The stunning stats behind India’s win over Pakistan
Jasprit Bumrah was named Player of the Match for his game-defining efforts with the ball, which saw him take 2/19 in seven overs, before Rohit Sharma and Shreyas Iyer hit half centuries to steer their team home with 19.3 overs remaining.
Let's take a look at some of the more intriguing stats and facts to come out of the heavyweight clash in Ahmedabad:
Thehead-to-head record between India and Pakistan at ICC Men’s Cricket World Cups is remarkably one-sided. This was the eighth meeting between the two at the tournament, and India have won all eight.
There is only one other team to have as dominant record in the history of the tournament, and that is Pakistan themselves against Sri Lanka.
India have now failed to win just four of their last 29 Cricket World Cup games, a better record than any other nation. The next challenge will be to continue that record through the semi-final stage, where two of those defeats have come – against Australia in 2015 and New Zealand in 2019.
Pakistan’s collapse saw eight wickets fall for just 36 runs – the nation’s worst such collapse at a World Cup and their third worst ever in One Day Internationals.

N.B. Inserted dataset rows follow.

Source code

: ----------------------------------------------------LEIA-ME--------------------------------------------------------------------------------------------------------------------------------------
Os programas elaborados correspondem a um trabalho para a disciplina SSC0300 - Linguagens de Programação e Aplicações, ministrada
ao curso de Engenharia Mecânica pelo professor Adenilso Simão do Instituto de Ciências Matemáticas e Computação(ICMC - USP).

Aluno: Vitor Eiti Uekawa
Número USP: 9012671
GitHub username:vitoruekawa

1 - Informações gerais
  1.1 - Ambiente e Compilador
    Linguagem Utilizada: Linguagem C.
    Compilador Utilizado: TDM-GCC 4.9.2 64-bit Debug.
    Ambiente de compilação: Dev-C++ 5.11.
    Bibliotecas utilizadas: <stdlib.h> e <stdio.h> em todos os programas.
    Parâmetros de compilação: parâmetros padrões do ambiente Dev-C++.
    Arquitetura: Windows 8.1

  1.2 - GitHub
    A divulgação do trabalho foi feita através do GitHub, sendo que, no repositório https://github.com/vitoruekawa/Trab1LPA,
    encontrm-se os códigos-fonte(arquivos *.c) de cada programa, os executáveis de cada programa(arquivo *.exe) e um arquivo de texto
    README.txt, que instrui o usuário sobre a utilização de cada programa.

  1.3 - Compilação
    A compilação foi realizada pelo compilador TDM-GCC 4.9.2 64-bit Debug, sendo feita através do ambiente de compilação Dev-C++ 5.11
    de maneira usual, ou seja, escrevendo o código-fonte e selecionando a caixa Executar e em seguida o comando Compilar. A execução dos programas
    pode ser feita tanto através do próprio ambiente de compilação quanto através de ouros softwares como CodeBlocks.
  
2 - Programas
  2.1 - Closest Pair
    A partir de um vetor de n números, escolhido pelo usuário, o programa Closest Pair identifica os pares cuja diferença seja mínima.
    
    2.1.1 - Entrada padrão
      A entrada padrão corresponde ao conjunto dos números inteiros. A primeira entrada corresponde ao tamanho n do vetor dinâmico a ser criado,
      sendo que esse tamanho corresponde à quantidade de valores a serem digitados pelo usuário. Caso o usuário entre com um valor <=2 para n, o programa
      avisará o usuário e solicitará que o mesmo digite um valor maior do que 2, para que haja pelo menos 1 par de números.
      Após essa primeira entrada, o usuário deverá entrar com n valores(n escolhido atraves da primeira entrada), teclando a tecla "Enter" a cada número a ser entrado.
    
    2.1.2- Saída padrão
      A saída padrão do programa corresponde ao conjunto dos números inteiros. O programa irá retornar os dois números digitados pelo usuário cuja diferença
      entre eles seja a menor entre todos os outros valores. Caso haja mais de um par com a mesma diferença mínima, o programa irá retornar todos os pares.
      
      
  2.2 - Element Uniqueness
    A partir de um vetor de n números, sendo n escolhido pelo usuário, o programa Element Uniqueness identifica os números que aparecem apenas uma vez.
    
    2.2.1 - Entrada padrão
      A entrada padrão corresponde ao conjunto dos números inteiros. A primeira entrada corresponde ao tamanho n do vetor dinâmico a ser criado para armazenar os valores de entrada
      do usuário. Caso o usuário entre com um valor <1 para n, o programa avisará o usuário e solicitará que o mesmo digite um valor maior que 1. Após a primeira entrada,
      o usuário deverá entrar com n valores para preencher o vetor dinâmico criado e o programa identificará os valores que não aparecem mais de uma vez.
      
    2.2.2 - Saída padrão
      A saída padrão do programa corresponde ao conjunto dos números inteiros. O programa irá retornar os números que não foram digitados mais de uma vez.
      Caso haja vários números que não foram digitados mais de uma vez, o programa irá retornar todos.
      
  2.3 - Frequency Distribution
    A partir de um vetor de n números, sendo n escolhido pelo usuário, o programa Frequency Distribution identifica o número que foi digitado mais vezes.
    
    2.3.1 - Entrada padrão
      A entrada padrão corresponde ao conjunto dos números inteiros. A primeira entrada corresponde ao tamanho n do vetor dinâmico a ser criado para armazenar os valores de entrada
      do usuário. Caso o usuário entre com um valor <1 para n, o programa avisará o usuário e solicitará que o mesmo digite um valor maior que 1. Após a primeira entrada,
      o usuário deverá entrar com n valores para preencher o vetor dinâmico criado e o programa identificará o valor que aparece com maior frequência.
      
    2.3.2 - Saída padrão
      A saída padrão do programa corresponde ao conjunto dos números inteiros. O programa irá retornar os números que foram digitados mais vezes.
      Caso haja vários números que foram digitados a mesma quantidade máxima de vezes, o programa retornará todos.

The only silver lining for Pakistan is that their previous worst World Cup collapse of seven or more wickets came against England at the 1992 tournament, which Pakistan then went on to win.
Pakistan’s collapse is all the more disappointing given how well they had negotiated India’s opening bowlers. The single wicket to fall in the first powerplay was India’s 43rd ODI wicket inside the first ten overs of this calendar year, the most of any full-member side.
Rohit Sharma’s brilliant ODI record speaks for itself, and the India captain’s bludgeoning knock saw him smash another six sixes. Rohit had already become the player with the most across-format sixes in international cricket earlier in this tournament, and his effort in this game took his ODI tally to 302 sixes – behind just Shahid Afridi and Chris Gayle in the format.
Only Gayle has hit more maximums at white-ball World Cups, with Rohit’s latest efforts taking him above AB de Villiers in that particular area.
Babar Azam's half-century in the first innings is his first ODI fifty in matches against India. This was Babar's eighth ODI against India in his career, but the first on Indian soil.